Trial tests law on illegal immigration
SCRANTON, Pennsylvania |
SCRANTON, Pennsylvania (Reuters) - A Pennsylvania town's anti-illegal-immigration law created a climate of fear in which businesses failed and people moved out, a lawyer argued on Monday as a trial seen as a test of U.S. immigration policy began.
The result of the case, the first federal trial over whether local jurisdictions can make their own laws on illegal immigration, is expected to affect cities and towns across the United States as the country debates what to do with the 12 million illegal aliens estimated to be inside its borders.
American Civil Liberties Union attorney Vic Walczak said the city of Hazleton and its mayor, Lou Barletta, violated the U.S. Constitution in passing the ordinance because only the federal government has the right to make immigration law.

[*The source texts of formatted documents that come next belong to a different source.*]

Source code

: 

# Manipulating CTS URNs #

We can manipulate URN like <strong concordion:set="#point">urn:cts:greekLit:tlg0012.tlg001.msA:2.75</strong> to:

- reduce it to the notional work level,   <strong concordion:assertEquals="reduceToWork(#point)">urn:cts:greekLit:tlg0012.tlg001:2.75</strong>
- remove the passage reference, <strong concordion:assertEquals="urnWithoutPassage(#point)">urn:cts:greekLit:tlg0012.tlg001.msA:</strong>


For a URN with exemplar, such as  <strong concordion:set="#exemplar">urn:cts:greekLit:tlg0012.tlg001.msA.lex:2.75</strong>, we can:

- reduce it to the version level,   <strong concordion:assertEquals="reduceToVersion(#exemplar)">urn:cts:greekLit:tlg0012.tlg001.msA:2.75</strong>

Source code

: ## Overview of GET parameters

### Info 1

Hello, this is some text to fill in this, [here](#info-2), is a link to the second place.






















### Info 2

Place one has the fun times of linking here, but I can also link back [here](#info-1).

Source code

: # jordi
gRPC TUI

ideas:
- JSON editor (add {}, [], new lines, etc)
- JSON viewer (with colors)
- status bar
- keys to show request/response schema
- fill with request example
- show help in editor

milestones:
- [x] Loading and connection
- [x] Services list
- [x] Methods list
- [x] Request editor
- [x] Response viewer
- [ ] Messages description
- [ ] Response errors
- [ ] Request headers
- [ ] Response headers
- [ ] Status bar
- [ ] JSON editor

"The city has been terrified not by illegal immigrants but by the ordinance, and by Mr. Barletta's rhetoric," Walczak told U.S. District Judge James Munley, who will decide whether the law is constitutional.
Lawyers for the city of 30,000 counter that Hazleton needs the law to combat a rise in crime and increased public spending that have accompanied the influx of Latino immigrants.
Hazleton's attorney Kris Kobach contended the town did not infringe the federal government's authority to regulate immigration, and is entitled to protect itself from the effects of illegal immigration.
The law, passed in July 2006, has not been implemented because of a court injunction won by opponents.
It would fine landlords who rent to illegal immigrants and suspend the business licenses of employers who hire them.
ACLU lawyers say some businesses closed as a result of immigrants leaving the city after the law was passed.
Kobach said crime has surged in Hazleton since illegal immigrants arrived in recent years and Hazleton schools spent $1.1 million on teaching English as a second language in 2006, up from $500 in 2000.
"In the last few years, illegal immigration has played a very destructive role in Hazleton's history," Kobach said.
At a rally outside the courthouse, Hazleton resident Heather Buck, 30, said her fiance, Jose Arrias Maravilla, 25, an undocumented Mexican who has lived in the United States for eight years, was picked up by Hazleton police when their car broke down on January 29 and detained until March 6, when he was given 60 days to leave the country.
"In Hazleton, it has got so bad that ... the police are picking people up off the street for nothing," she said.
Amilcar Arroyo, publisher of local Latino newspaper El Mensajero, said the law has split the town. "There are two groups of people. For people who oppose the ordinance, it is hard right now. They feel they are not welcome," Arroyo said.
The trial is expected to last about two weeks.